PHOENICS has means of printing out ( when debug = T ) not only how big are the maximum absolute corrections for each variable, but also where they occur. Its use points out where the investigation of the problem can usefully begin.

It may be remarked that the CONWIZ project has valuably revived scrutiny of the calculation schemes employed by PHOENICS.

11. How to activate the new features

For example, at the bottom of the q1 for the case-274 calculation are the lines shown here.

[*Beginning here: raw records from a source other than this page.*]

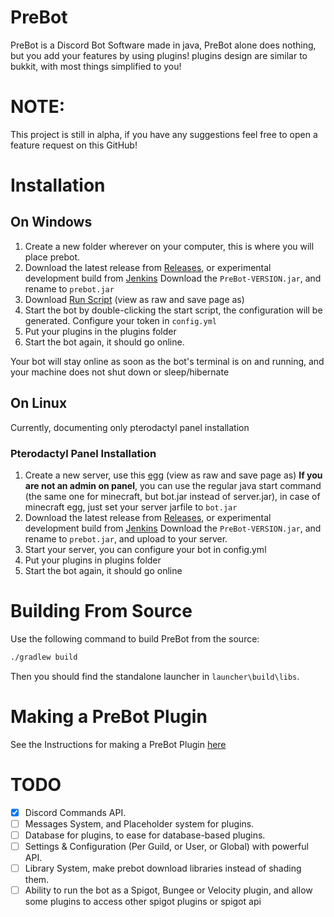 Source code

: # PreBot

PreBot is a Discord Bot Software made in java, PreBot alone does nothing,
but you add your features by using plugins! plugins design are similar to bukkit, with most things simplified to you!

# NOTE:

This project is still in alpha, if you have any suggestions feel free to open a feature request on this GitHub!

# Installation

## On Windows

1. Create a new folder wherever on your computer, this is where you will place prebot.
2. Download the latest release from [Releases](https://github.com/BlueTree242/PreBot/releases/), or experimental
   development build from [Jenkins](https://github.com/BlueTree242/PreBot/releases/)
   Download the `PreBot-VERSION.jar`, and rename to `prebot.jar`
3. Download [Run Script](installation/run_windows.bat) (view as raw and save page as)
4. Start the bot by double-clicking the start script, the configuration will be generated. Configure your token
   in `config.yml`
5. Put your plugins in the plugins folder
6. Start the bot again, it should go online.

Your bot will stay online as soon as the bot's terminal is on and running, and your machine does not shut down or sleep/hibernate

## On Linux

Currently, documenting only pterodactyl panel installation

### Pterodactyl Panel Installation

1. Create a new server, use this [egg](installation/egg-prebot.json) (view as raw and save page as)
**If you are not an admin on panel**, you can use the regular java start command (the same one for minecraft, but bot.jar instead of server.jar),
in case of minecraft egg, just set your server jarfile to `bot.jar`
2. Download the latest release from [Releases](https://github.com/BlueTree242/PreBot/releases/), or experimental
   development build from [Jenkins](https://github.com/BlueTree242/PreBot/releases/)
   Download the `PreBot-VERSION.jar`, and rename to `prebot.jar`, and upload to your server.
3. Start your server, you can configure your bot in config.yml
4. Put your plugins in plugins folder
5. Start the bot again, it should go online

# Building From Source

Use the following command to build PreBot from the source:

```bash
./gradlew build
```

Then you should find the standalone launcher in `launcher\build\libs`.

# Making a PreBot Plugin

See the Instructions for making a PreBot Plugin [here](MAKING_PLUGIN.md)

# TODO

-  [X] Discord Commands API.
-  [ ] Messages System, and Placeholder system for plugins.
-  [ ] Database for plugins, to ease for database-based plugins.
-  [ ] Settings & Configuration (Per Guild, or User, or Global) with powerful API.
-  [ ] Library System, make prebot download libraries instead of shading them.
-  [ ] Ability to run the bot as a Spigot, Bungee or Velocity plugin, and allow some plugins to access other spigot
   plugins or spigot api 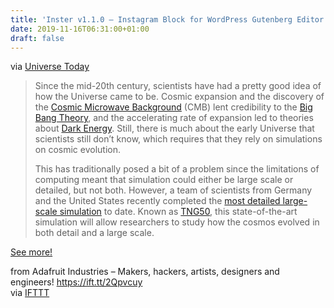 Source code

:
 ```yaml
---
title: 'Inster v1.1.0 – Instagram Block for WordPress Gutenberg Editor'
date: 2019-11-16T06:31:00+01:00
draft: false
---
```


via [Universe Today](https://www.universetoday.com/143977/watch-a-simulation-of-a-galaxy-from-the-big-bang-until-the-present-day/)

> Since the mid-20th century, scientists have had a pretty good idea of how the Universe came to be. Cosmic expansion and the discovery of the [Cosmic Microwave Background](https://www.universetoday.com/135288/what-is-the-cosmic-microwave-background/) (CMB) lent credibility to the [Big Bang Theory](https://www.universetoday.com/54756/what-is-the-big-bang-theory/), and the accelerating rate of expansion led to theories about [Dark Energy](https://www.universetoday.com/119363/how-do-we-know-dark-energy-exists/). Still, there is much about the early Universe that scientists still don’t know, which requires that they rely on simulations on cosmic evolution.
> 
> This has traditionally posed a bit of a problem since the limitations of computing meant that simulation could either be large scale or detailed, but not both. However, a team of scientists from Germany and the United States recently completed the [most detailed large-scale simulation](https://ras.ac.uk/news-and-press/research-highlights/galactic-fountains-and-carousels-order-emerging-chaos) to date. Known as [TNG50](https://www.tng-project.org/), this state-of-the-art simulation will allow researchers to study how the cosmos evolved in both detail and a large scale.

[See more!](https://www.universetoday.com/143977/watch-a-simulation-of-a-galaxy-from-the-big-bang-until-the-present-day/)

  
  
from Adafruit Industries – Makers, hackers, artists, designers and engineers! https://ift.tt/2Qpvcuy  
via [IFTTT](https://ifttt.com/?ref=da&site=blogger) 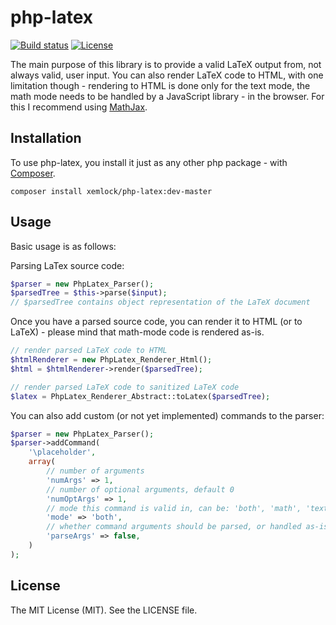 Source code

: # php-latex

[![Build status](https://img.shields.io/circleci/build/gh/xemlock/php-latex?logo=circleci)](https://circleci.com/gh/xemlock/php-latex)
[![License](https://img.shields.io/packagist/l/xemlock/php-latex.svg)](https://packagist.org/packages/xemlock/php-latex)


The main purpose of this library is to provide a valid LaTeX output from, not always valid, user input. You can also render LaTeX code to HTML, with one limitation though - rendering to HTML is done only for the text mode, the math mode needs to be handled by a JavaScript
library - in the browser. For this I recommend using [MathJax](https://www.mathjax.org/).

## Installation

To use php-latex, you install it just as any other php package - with [Composer](https://getcomposer.org/).

```
composer install xemlock/php-latex:dev-master
```

## Usage

Basic usage is as follows:

Parsing LaTex source code:

```php
$parser = new PhpLatex_Parser();
$parsedTree = $this->parse($input);
// $parsedTree contains object representation of the LaTeX document
```

Once you have a parsed source code, you can render it to HTML (or to LaTeX) - please mind that math-mode code is rendered as-is.

```php
// render parsed LaTeX code to HTML
$htmlRenderer = new PhpLatex_Renderer_Html();
$html = $htmlRenderer->render($parsedTree);

// render parsed LaTeX code to sanitized LaTeX code
$latex = PhpLatex_Renderer_Abstract::toLatex($parsedTree);
```

You can also add custom (or not yet implemented) commands to the parser:

```php
$parser = new PhpLatex_Parser();
$parser->addCommand(
    '\placeholder',
    array(
        // number of arguments
        'numArgs' => 1,
        // number of optional arguments, default 0
        'numOptArgs' => 1,
        // mode this command is valid in, can be: 'both', 'math', 'text'
        'mode' => 'both',
        // whether command arguments should be parsed, or handled as-is
        'parseArgs' => false,
    )
);
```

## License

The MIT License (MIT). See the LICENSE file.
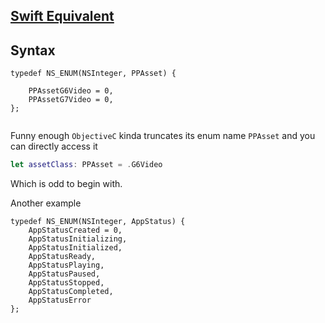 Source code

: 
## [Swift Equivalent](ios/swift/enum.md)

## Syntax

```objc
typedef NS_ENUM(NSInteger, PPAsset) {

    PPAssetG6Video = 0,
    PPAssetG7Video = 0,
};


```

Funny enough `ObjectiveC` kinda truncates its enum name `PPAsset` and you can directly access it 

```swift
let assetClass: PPAsset = .G6Video
```

Which is odd to begin with.


Another example

```objc
typedef NS_ENUM(NSInteger, AppStatus) {
    AppStatusCreated = 0,
    AppStatusInitializing,
    AppStatusInitialized,
    AppStatusReady,
    AppStatusPlaying,
    AppStatusPaused,
    AppStatusStopped,
    AppStatusCompleted,
    AppStatusError
};
``` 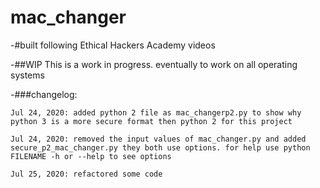 # mac_changer

-#built following Ethical Hackers Academy videos

-##WIP This is a work in progress. eventually to work on all operating systems

-###changelog:

```
Jul 24, 2020: added python 2 file as mac_changerp2.py to show why python 3 is a more secure format then python 2 for this project
```

```
Jul 24, 2020: removed the input values of mac_changer.py and added secure_p2_mac_changer.py they both use options. for help use python FILENAME -h or --help to see options
```

```
Jul 25, 2020: refactored some code
```
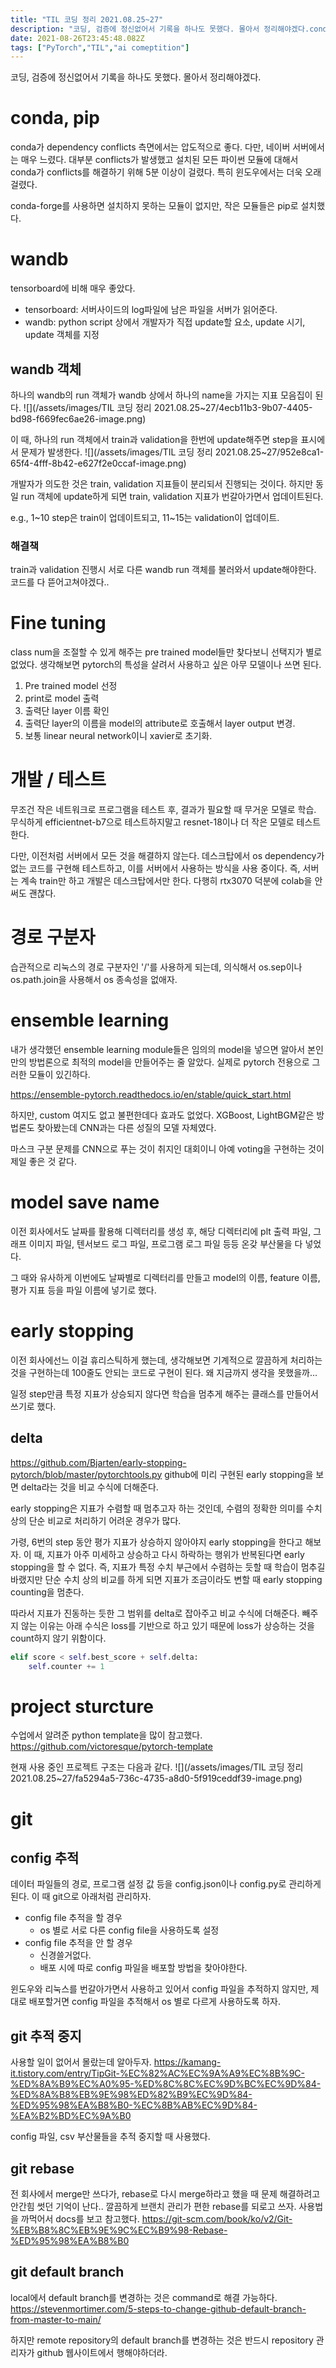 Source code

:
 ```yaml
---
title: "TIL 코딩 정리 2021.08.25~27"
description: "코딩, 검증에 정신없어서 기록을 하나도 못했다. 몰아서 정리해야겠다.conda가 dependency conflicts 측면에서는 압도적으로 좋다. 다만, 네이버 서버에서는 매우 느렸다. 대부분 conflicts가 발생했고 설치된 모든 파이썬 모듈에 대해서 conda가 "
date: 2021-08-26T23:45:48.082Z
tags: ["PyTorch","TIL","ai comeptition"]
---
```

코딩, 검증에 정신없어서 기록을 하나도 못했다. 몰아서 정리해야겠다.

# conda, pip
conda가 dependency conflicts 측면에서는 압도적으로 좋다. 다만, 네이버 서버에서는 매우 느렸다. 대부분 conflicts가 발생했고 설치된 모든 파이썬 모듈에 대해서 conda가 conflicts를 해결하기 위해 5분 이상이 걸렸다. 특히 윈도우에서는 더욱 오래 걸렸다.

conda-forge를 사용하면 설치하지 못하는 모듈이 없지만, 작은 모듈들은 pip로 설치했다.

# wandb
tensorboard에 비해 매우 좋았다. 
- tensorboard: 서버사이드의 log파일에 남은 파일을 서버가 읽어준다.
- wandb: python script 상에서 개발자가 직접 update할 요소, update 시기, update 객체를 지정

## wandb 객체
하나의 wandb의 run 객체가 wandb 상에서 하나의 name을 가지는 지표 모음집이 된다.
![](/assets/images/TIL 코딩 정리 2021.08.25~27/4ecb11b3-9b07-4405-bd98-f669fec6ae26-image.png)

이 때, 하나의 run 객체에서 train과 validation을 한번에 update해주면 step을 표시에서 문제가 발생한다.
![](/assets/images/TIL 코딩 정리 2021.08.25~27/952e8ca1-65f4-4fff-8b42-e627f2e0ccaf-image.png)

개발자가 의도한 것은 train, validation 지표들이 분리되서 진행되는 것이다. 하지만 동일 run 객체에 update하게 되면 train, validation 지표가 번갈아가면서 업데이트된다. 

e.g., 1~10 step은 train이 업데이트되고, 11~15는 validation이 업데이트.

### 해결책
train과 validation 진행시 서로 다른 wandb run 객체를 불러와서 update해야한다. 코드를 다 뜯어고쳐야겠다..

# Fine tuning
class num을 조절할 수 있게 해주는 pre trained model들만 찾다보니 선택지가 별로 없었다. 생각해보면 pytorch의 특성을 살려서 사용하고 싶은 아무 모델이나 쓰면 된다.

1. Pre trained model 선정
2. print로 model 출력
3. 출력단 layer 이름 확인
4. 출력단 layer의 이름을 model의 attribute로 호출해서 layer output 변경.
5. 보통 linear neural network이니 xavier로 초기화.

# 개발 / 테스트
무조건 작은 네트워크로 프로그램을 테스트 후, 결과가 필요할 때 무거운 모델로 학습. 무식하게 efficientnet-b7으로 테스트하지말고 resnet-18이나 더 작은 모델로 테스트한다.

다만, 이전처럼 서버에서 모든 것을 해결하지 않는다. 데스크탑에서 os dependency가 없는 코드를 구현해 테스트하고, 이를 서버에서 사용하는 방식을 사용 중이다. 즉, 서버는 계속 train만 하고 개발은 데스크탑에서만 한다. 다행히 rtx3070 덕분에 colab을 안 써도 괜찮다.

# 경로 구분자
습관적으로 리눅스의 경로 구분자인 '/'를 사용하게 되는데, 의식해서 os.sep이나 os.path.join을 사용해서 os 종속성을 없애자.

# ensemble learning
내가 생각했던 ensemble learning module들은 임의의 model을 넣으면 알아서 본인만의 방법론으로 최적의 model을 만들어주는 줄 알았다. 실제로 pytorch 전용으로 그러한 모듈이 있긴하다. 

https://ensemble-pytorch.readthedocs.io/en/stable/quick_start.html

하지만, custom 여지도 없고 불편한데다 효과도 없었다. XGBoost, LightBGM같은 방법론도 찾아봤는데 CNN과는 다른 성질의 모델 자체였다.

마스크 구분 문제를 CNN으로 푸는 것이 취지인 대회이니 아예 voting을 구현하는 것이 제일 좋은 것 같다.

# model save name
이전 회사에서도 날짜를 활용해 디렉터리를 생성 후, 해당 디렉터리에 plt 출력 파일, 그래프 이미지 파일, 텐서보드 로그 파일, 프로그램 로그 파일 등등 온갖 부산물을 다 넣었다. 

그 때와 유사하게 이번에도 날짜별로 디렉터리를 만들고 model의 이름, feature 이름, 평가 지표 등을 파일 이름에 넣기로 했다. 

# early stopping
이전 회사에선느 이걸 휴리스틱하게 했는데, 생각해보면 기계적으로 깔끔하게 처리하는 것을 구현하는데 100줄도 안되는 코드로 구현이 된다. 왜 지금까지 생각을 못했을까...

일정 step만큼 특정 지표가 상승되지 않다면 학습을 멈추게 해주는 클래스를 만들어서 쓰기로 했다. 

## delta
https://github.com/Bjarten/early-stopping-pytorch/blob/master/pytorchtools.py
github에 미리 구현된 early stopping을 보면 delta라는 것을 비교 수식에 더해준다. 

early stopping은 지표가 수렴할 때 멈추고자 하는 것인데, 수렴의 정확한 의미를 수치 상의 단순 비교로 처리하기 어려운 경우가 많다. 

가령, 6번의 step 동안 평가 지표가 상승하지 않아야지 early stopping을 한다고 해보자.
이 때, 지표가 아주 미세하고 상승하고 다시 하락하는 행위가 반복된다면 early stopping을 할 수 없다. 즉, 지표가 특정 수치 부근에서 수렴하는 듯할 때 학습이 멈추길 바랬지만 단순 수치 상의 비교를 하게 되면 지표가 조금이라도 변할 때 early stopping counting을 멈춘다.

따라서 지표가 진동하는 듯한 그 범위를 delta로 잡아주고 비교 수식에 더해준다. 빼주지 않는 이유는 아래 수식은 loss를 기반으로 하고 있기 때문에 loss가 상승하는 것을 count하지 않기 위함이다.

```python
elif score < self.best_score + self.delta:
    self.counter += 1
```
# project sturcture
수업에서 알려준 python template을 많이 참고했다. 
https://github.com/victoresque/pytorch-template

현재 사용 중인 프로젝트 구조는 다음과 같다.
![](/assets/images/TIL 코딩 정리 2021.08.25~27/fa5294a5-736c-4735-a8d0-5f919ceddf39-image.png)

# git
## config 추적
데이터 파일들의 경로, 프로그램 설정 값 등을 config.json이나 config.py로 관리하게 된다. 이 때 git으로 아래처럼 관리하자.
- config file 추적을 할 경우
  - os 별로 서로 다른 config file을 사용하도록 설정
- config file 추적을 안 할 경우
  - 신경쓸거없다.
  - 배포 시에 따로 config 파일을 배포할 방법을 찾아야한다.
  
윈도우와 리눅스를 번갈아가면서 사용하고 있어서 config 파일을 추적하지 않지만, 제대로 배포할거면 config 파일을 추적해서 os 별로 다르게 사용하도록 하자.
## git 추적 중지
사용할 일이 없어서 몰랐는데 알아두자.
https://kamang-it.tistory.com/entry/TipGit-%EC%82%AC%EC%9A%A9%EC%8B%9C-%ED%8A%B9%EC%A0%95-%ED%8C%8C%EC%9D%BC%EC%9D%84-%ED%8A%B8%EB%9E%98%ED%82%B9%EC%9D%84-%ED%95%98%EA%B8%B0-%EC%8B%AB%EC%9D%84-%EA%B2%BD%EC%9A%B0

config 파일, csv 부산물들을 추적 중지할 때 사용했다.

## git rebase
전 회사에서 merge만 쓰다가, rebase로 다시 merge하라고 했을 때 문제 해결하려고 안간힘 썻던 기억이 난다.. 깔끔하게 브랜치 관리가 편한 rebase를 되로고 쓰자. 사용법을 까먹어서 docs를 보고 참고했다. 
https://git-scm.com/book/ko/v2/Git-%EB%B8%8C%EB%9E%9C%EC%B9%98-Rebase-%ED%95%98%EA%B8%B0

## git default branch
local에서 default branch를 변경하는 것은 command로 해결 가능하다.
https://stevenmortimer.com/5-steps-to-change-github-default-branch-from-master-to-main/

하지만 remote repository의 default branch를 변경하는 것은 반드시 repository 관리자가 github 웹사이트에서 행해야하더라.







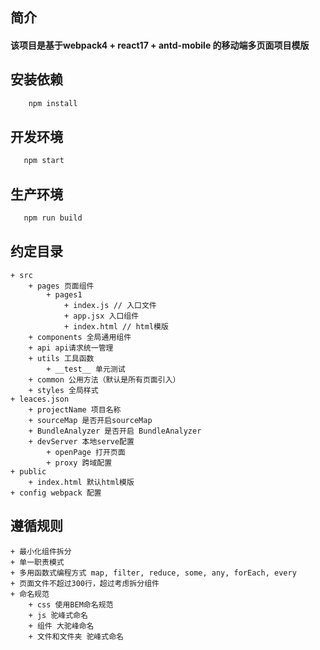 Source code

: ## 简介
#### 该项目是基于webpack4 + react17 + antd-mobile 的移动端多页面项目模版

## 安装依赖
```sh
    npm install
```

## 开发环境
 ```sh
    npm start
```
## 生产环境
 ```sh
    npm run build
```
## 约定目录
    + src
        + pages 页面组件
            + pages1
                + index.js // 入口文件
                + app.jsx 入口组件
                + index.html // html模版
        + components 全局通用组件
        + api api请求统一管理
        + utils 工具函数
            + __test__ 单元测试
        + common 公用方法（默认是所有页面引入）
        + styles 全局样式
    + leaces.json
        + projectName 项目名称
        + sourceMap 是否开启sourceMap
        + BundleAnalyzer 是否开启 BundleAnalyzer
        + devServer 本地serve配置
            + openPage 打开页面
            + proxy 跨域配置
    + public 
        + index.html 默认html模版
    + config webpack 配置

## 遵循规则
    + 最小化组件拆分
    + 单一职责模式
    + 多用函数式编程方式 map, filter, reduce, some, any, forEach, every
    + 页面文件不超过300行，超过考虑拆分组件
    + 命名规范
        + css 使用BEM命名规范  
        + js 驼峰式命名  
        + 组件 大驼峰命名  
        + 文件和文件夹 驼峰式命名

The keywords 'conprom', 'endpause', 'maxabs' and 'figure' are comparatively easy to remember. Two of them are the same as those used in the cham.ini file, which now however users need not bring into their working directories for editing

Since the provision of such aids to memory is something which any user can do for himself, it may be of interest to explain the mechanism, as follows:

1. the new keyword has to be defined in the core input-library file 014.htm, wherein it will be seen that 'conprom', for example, is:
   • declared as a character variable, and
   • set equal to $056 .

2. the corresponding input-library file 056.htm has to be created, wherein the setting of CONWIZ is made.

   Similarly, library files 052.htm, 053.htm, 053.htmand 055.htm make corresponding settings.

These examples illustrate how PHOENICS users who are willing to hand-edit Q1 files can create short-cuts for themselves.

However, lest processing the files by way of the VR-Editor should wipe them out, they are best protected by informbegin and informend markers.

Note that in the VR-Editor CONWIZ is controlled from the Main Menu / Numerics / Relaxation Control panel. The choice of convergence monitor plot is made from the Options / Solver Monitor Options pull-down menu.

12. Future challenges for CONWIZ

For example, solid stresses and strains can be deduced from displacements, which PHOENICS has been taught to compute in the same manner in which it computes velocities. Yet it is highly improbable that the optimum convergence strategies will be the same for both.

Further, some solid objects may move relative to each other.

For example, a bat may collide with a slightly flexible ball, having dramatic effects on the air which is squeezed between them.

CONWIZ may have to rise to new heights of wizardry if, as is essential, the PHOENICS user is to be freed from worry about how to procure convergence.

Further, the introduction of the 'Complete PHOENICS Object' concept will make it possible for users to set up extremely complex problems with ease. CONWIZ will have to cope with all of them.

It may thus be concluded that CONWIZ has appeared just in time; for, without it, these new facilities might in practice prove impossible to use.